Vendola scioglie il nodo-Sanità: l'assessore è Pentassuglia

Fosse stato per lui, Nichi Vendola avrebbe lasciato tutto così com'è, ma di fronte all'evidenza dell'incompatibilità delle cariche di assessore regionale ed europarlamentare (e ci ha impiegato quasi un mese per rendersene conto...) ha dovuto procedere alla nomina del quinto assessore alla sanità del suo doppio mandato. Alla fine, invece, ha dovuto scegliere. Ed ha scelto un esponente del Pd tarantino (tra l'altro coinvolto, sia pure marginalmente, nell'inchiesta "Ambiente svenduto" che ha portato a 53 ordinanze di rinvio a giudizio nei mesi scorsi, tra qui Nichi Vendola e diversi dirigenti piddini di terra jonica).

Il Presidente della Regione Puglia Nichi Vendola ha firmato questo pomeriggio il decreto di nomina del nuovo assessore regionale al Welfare e alla Sanità della Regione Puglia. E’ il consigliere regionale del Pd Donato Pentassuglia che dal 1 luglio sostituirà Elena Gentile, eletta al Parlamento europeo.

Il Presidente Vendola ha anche disposto che fino alla data del 1 luglio, l’assessore Gentile “resti nella piena titolarità delle deleghe”.

“Si tratta – ha detto il Presidente Vendola – di un provvedimento che sono costretto a fare di fronte alla evidenza normativa. L’Assessore Gentile è stata per la mia Amministrazione una straordinaria risorsa di cui faccio a meno con grande dolore. Resta intatto e solido il legame che in questi anni ho avuto con lei. Una donna eccezionale e nello stesso tempo competente e generosa, capace di coniugare, come a volte solo le donne sanno fare, senso di responsabilità, visione politica ed una incontenibile carica umana.

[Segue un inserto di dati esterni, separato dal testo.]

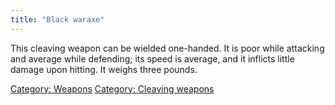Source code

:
 ```yaml
---
title: "Black waraxe"
---
```


This cleaving weapon can be wielded one-handed. It is poor while
attacking and average while defending; its speed is average, and it
inflicts little damage upon hitting. It weighs three pounds.

[Category: Weapons](Category:_Weapons "wikilink") [Category: Cleaving
weapons](Category:_Cleaving_weapons "wikilink")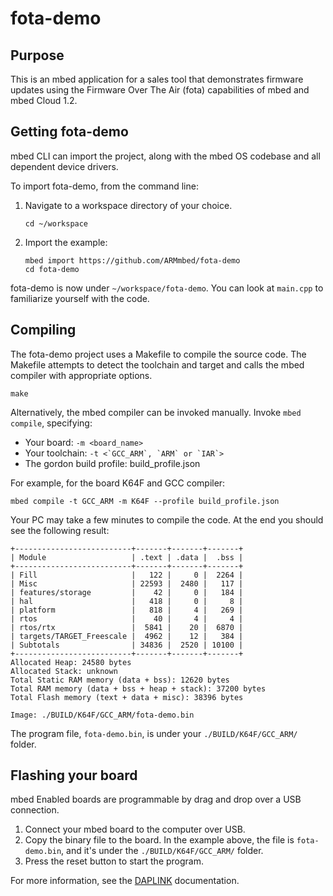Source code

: # fota-demo

## Purpose

This is an mbed application for a sales tool that demonstrates firmware updates using the Firmware Over The Air (fota) capabilities of mbed and mbed Cloud 1.2.

## Getting fota-demo

mbed CLI can import the project, along with the mbed OS codebase and all dependent device drivers.

To import fota-demo, from the command line:

1. Navigate to a workspace directory of your choice.

	``cd ~/workspace``

2. Import the example:

	```
	mbed import https://github.com/ARMmbed/fota-demo
	cd fota-demo
	```

fota-demo is now under ``~/workspace/fota-demo``.  You can look at ``main.cpp`` to familiarize yourself with the code.

## Compiling

The fota-demo project uses a Makefile to compile the source code.  The Makefile attempts to detect the toolchain and target and calls the mbed compiler with appropriate options.

```
make
```

Alternatively, the mbed compiler can be invoked manually.  Invoke `mbed compile`, specifying:

* Your board: ``-m <board_name>``
* Your toolchain: ``-t <`GCC_ARM`, `ARM` or `IAR`>``
* The gordon build profile: build_profile.json

For example, for the board K64F and GCC compiler:

```
mbed compile -t GCC_ARM -m K64F --profile build_profile.json
```

Your PC may take a few minutes to compile the code.  At the end you should see the following result:

```
+--------------------------+-------+-------+-------+
| Module                   | .text | .data |  .bss |
+--------------------------+-------+-------+-------+
| Fill                     |   122 |     0 |  2264 |
| Misc                     | 22593 |  2480 |   117 |
| features/storage         |    42 |     0 |   184 |
| hal                      |   418 |     0 |     8 |
| platform                 |   818 |     4 |   269 |
| rtos                     |    40 |     4 |     4 |
| rtos/rtx                 |  5841 |    20 |  6870 |
| targets/TARGET_Freescale |  4962 |    12 |   384 |
| Subtotals                | 34836 |  2520 | 10100 |
+--------------------------+-------+-------+-------+
Allocated Heap: 24580 bytes
Allocated Stack: unknown
Total Static RAM memory (data + bss): 12620 bytes
Total RAM memory (data + bss + heap + stack): 37200 bytes
Total Flash memory (text + data + misc): 38396 bytes

Image: ./BUILD/K64F/GCC_ARM/fota-demo.bin
```

The program file, ``fota-demo.bin``, is under your ``./BUILD/K64F/GCC_ARM/`` folder.

## Flashing your board

mbed Enabled boards are programmable by drag and drop over a USB connection.

1. Connect your mbed board to the computer over USB.
2. Copy the binary file to the board. In the example above, the file is ``fota-demo.bin``, and it's under the ``./BUILD/K64F/GCC_ARM/`` folder.
3. Press the reset button to start the program.

For more information, see the [DAPLINK](https://developer.mbed.org/handbook/DAPLink) documentation.
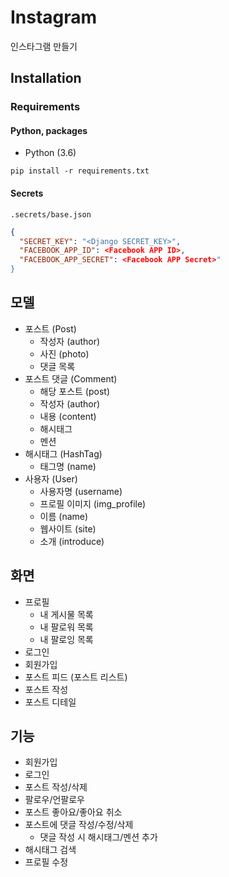 # Instagram

인스타그램 만들기

## Installation

### Requirements

#### Python, packages

- Python (3.6)

```
pip install -r requirements.txt
```

#### Secrets

`.secrets/base.json`

```json
{
  "SECRET_KEY": "<Django SECRET_KEY>",
  "FACEBOOK_APP_ID": <Facebook APP ID>,
  "FACEBOOK_APP_SECRET": <Facebook APP Secret>"
}
```



## 모델

- 포스트 (Post)
    - 작성자 (author)
    - 사진 (photo)
    - 댓글 목록
- 포스트 댓글 (Comment)
	- 해당 포스트 (post)
    - 작성자 (author)
    - 내용 (content)
    - 해시태그
    - 멘션
- 해시태그 (HashTag)
    - 태그명 (name)
- 사용자 (User)
    - 사용자명 (username)
    - 프로필 이미지 (img_profile)
    - 이름 (name)
    - 웹사이트 (site)
    - 소개 (introduce)
    
## 화면

- 프로필
	- 내 게시물 목록
	- 내 팔로워 목록
	- 내 팔로잉 목록
- 로그인
- 회원가입
- 포스트 피드 (포스트 리스트)
- 포스트 작성
- 포스트 디테일

## 기능

- 회원가입
- 로그인
- 포스트 작성/삭제
- 팔로우/언팔로우
- 포스트 좋아요/좋아요 취소
- 포스트에 댓글 작성/수정/삭제
	- 댓글 작성 시 해시태그/멘션 추가
- 해시태그 검색
- 프로필 수정
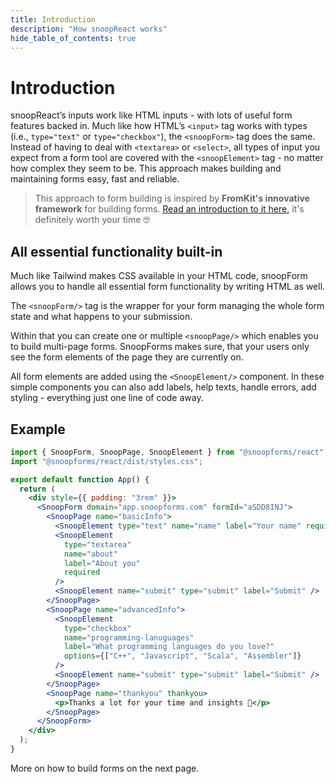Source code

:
 ```yaml
---
title: Introduction
description: "How snoopReact works"
hide_table_of_contents: true
---
```


# Introduction

snoopReact’s inputs work like HTML inputs - with lots of useful form features backed in. Much like how HTML’s `<input>` tag works with types (i.e., `type="text"` or `type="checkbox"`), the `<snoopForm>` tag does the same. Instead of having to deal with `<textarea>` or `<select>`, all types of input you expect from a form tool are covered with the `<snoopElement>` tag - no matter how complex they seem to be. This approach makes building and maintaining forms easy, fast and reliable.

> This approach to form building is inspired by **FromKit's innovative framework** for building forms. [Read an introduction to it here,](https://dev.to/justinschroeder/introducing-formkit-a-vue-3-form-building-framework-53ji) it's definitely worth your time 🤓

## All essential functionality built-in

Much like Tailwind makes CSS available in your HTML code, snoopForm allows you to handle all essential form functionality by writing HTML as well.

The `<snoopForm/>` tag is the wrapper for your form managing the whole form state and what happens to your submission.

Within that you can create one or multiple `<snoopPage/>` which enables you to build multi-page forms. SnoopForms makes sure, that your users only see the form elements of the page they are currently on.

All form elements are added using the `<SnoopElement/>` component. In these simple components you can also add labels, help texts, handle errors, add styling - everything just one line of code away.

## Example

```jsx
import { SnoopForm, SnoopPage, SnoopElement } from "@snoopforms/react";
import "@snoopforms/react/dist/styles.css";

export default function App() {
  return (
    <div style={{ padding: "3rem" }}>
      <SnoopForm domain="app.snoopforms.com" formId="aSDD8INJ">
        <SnoopPage name="basicInfo">
          <SnoopElement type="text" name="name" label="Your name" required />
          <SnoopElement
            type="textarea"
            name="about"
            label="About you"
            required
          />
          <SnoopElement name="submit" type="submit" label="Submit" />
        </SnoopPage>
        <SnoopPage name="advancedInfo">
          <SnoopElement
            type="checkbox"
            name="programming-lanuguages"
            label="What programming languages do you love?"
            options={["C++", "Javascript", "Scala", "Assembler"]}
          />
          <SnoopElement name="submit" type="submit" label="Submit" />
        </SnoopPage>
        <SnoopPage name="thankyou" thankyou>
          <p>Thanks a lot for your time and insights 🙏</p>
        </SnoopPage>
      </SnoopForm>
    </div>
  );
}
```

More on how to build forms on the next page.
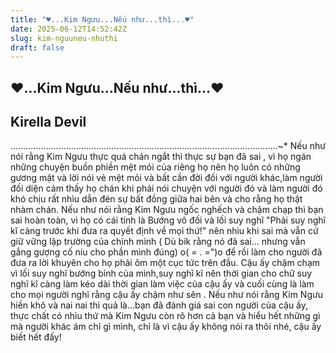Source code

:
 ```yaml
---
title: "♥...Kim Ngưu...Nếu như...thì...♥"
date: 2025-06-12T14:52:42Z
slug: kim-nguuneu-nhuthi
draft: false
---
```


## ♥...Kim Ngưu...Nếu như...thì...♥

## Kirella Devil

..........................................................................................................~*
 Nếu như nói rằng Kim Ngưu thực quá chán ngắt thì thực sự bạn đã sai , vì họ ngán những chuyện buồn phiền mệt mỏi của riêng họ nên họ luôn có những gương mặt và lời nói vẻ mệt mỏi và bất cần đời đối với người khác,làm người đối diện cảm thấy họ chán khi phải nói chuyện với người đó và làm người đó khó chịu rất nhìu dẫn đén sự bất đồng giữa hai bên và cho rằng họ thật nhàm chán.
 Nếu như nói rằng Kim Ngưu ngốc nghếch và chậm chạp thì bạn sai hoàn toàn, vì họ có cái tính là Bướng vô đối và lối suy nghĩ "Phải suy nghĩ kĩ càng trước khi đưa ra quyết định về mọi thứ!" nên nhìu khi sai mà vẫn cứ giữ vững lập trường của chính mình ( Dù bik rằng nó đã sai... nhưng vẫn gắng gượng cố níu cho phần mình đúng)
o( = . =")o để rồi làm cho người đã đưa ra lời khuyên cho họ phải ôm một cục tức trên đầu. Cậu ấy chậm chạm vì lối suy nghĩ bướng bỉnh của mình,suy nghĩ kĩ nên thời gian cho chữ suy nghĩ kĩ càng làm kéo dài thời gian làm việc của cậu ấy và cuối cùng là làm cho mọi người nghĩ rằng cậu ấy chậm như sên .
  Nếu như nói rằng Kim Ngưu hiền khô và nai nai thì quả là...bạn đã đánh giá sai con người của cậu ấy, thực chất có nhìu thứ mà Kim Ngưu còn rõ hơn cả bạn và hiểu hết những gì mà người khác ám chỉ gì mình, chỉ là vì cậu ấy không nói ra thôi nhé, cậu ấy biết hết đấy!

I risultati elettorali del Partito Democratico in Puglia, certo raccolti in elezioni diverse da quelle regionali, ma pur sempre significative, mi hanno consigliato di far cadere la scelta del sostituto di Elena verso una nitida competenza amministrativa, manifestatasi già nel complesso lavoro di Aula, di quello stesso partito".

"Sto parlando di Donato Pentassuglia, capace, per altro, di esprimere una compiuta rappresentanza di un territorio, quale quello ionico, oggi particolarmente sofferente. Non ho voluto nel contempo - ha concluso Vendola - interrompere altri preziosi lavori che si stanno svolgendo all’interno del Consiglio regionale e che, con esercizio spesso oscuro di equilibrio e di esperienza, stanno aiutando tutta la maggioranza ad affrontare, in modo compatto, i difficili passaggi che la crisi sta imponendo”.

 

Marmo: la Gentile favorisce i territori amici

“Vorremmo poter non constatarlo, ma i fatti ce lo confermano: l’assessore Elena Gentile ha un occhio di riguardo per la sanità nei Comuni del suo stesso colore politico o che le sono amici”.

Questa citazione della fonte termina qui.